This is an appeal by plaintiffs, as taxpayers, from the judgment of the district court of Bernalillo County affirming and sustaining the action of the State Tax Commission sitting as a state board of equalization.
The sole question involved is whether a tax equalization program in a county, commenced but not completed in a single year, violates the New Mexico constitutional provision requiring equal and uniform taxes.

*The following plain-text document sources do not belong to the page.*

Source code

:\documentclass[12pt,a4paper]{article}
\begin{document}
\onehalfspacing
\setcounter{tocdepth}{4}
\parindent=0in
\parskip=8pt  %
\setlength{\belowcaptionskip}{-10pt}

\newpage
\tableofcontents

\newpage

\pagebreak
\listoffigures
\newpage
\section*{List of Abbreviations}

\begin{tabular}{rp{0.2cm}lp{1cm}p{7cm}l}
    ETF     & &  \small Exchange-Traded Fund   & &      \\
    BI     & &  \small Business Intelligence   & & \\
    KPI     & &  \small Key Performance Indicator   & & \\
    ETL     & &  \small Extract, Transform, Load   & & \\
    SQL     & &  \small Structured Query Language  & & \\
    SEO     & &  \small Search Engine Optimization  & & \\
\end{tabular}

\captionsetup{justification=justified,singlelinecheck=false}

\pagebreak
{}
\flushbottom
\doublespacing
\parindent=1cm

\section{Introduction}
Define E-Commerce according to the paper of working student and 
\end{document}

The facts are not complicated. In January, 1957, the newly elected county assessor decided to equalize the real estate assessments of Bernalillo County on the basis of sixteen per cent of actual market value. Being limited as to funds and personnel, he was in 1957 only able to reappraise or revalue about twenty per cent of approximately 120,000 pieces of property in the county. As a result, when the assessment roll was prepared for 1957, reappraisal values were used for more than 20,000 pieces of property, but with regard to the remaining eighty per cent the 1956 valuations were utilized without change. The *223record does not reveal the percentage of market values used in 1956 except for testimony that there was a wide range of valuations varying from one per cent to one hundred sixty-six per cent. This was actually the basic reason for starting the equalization program.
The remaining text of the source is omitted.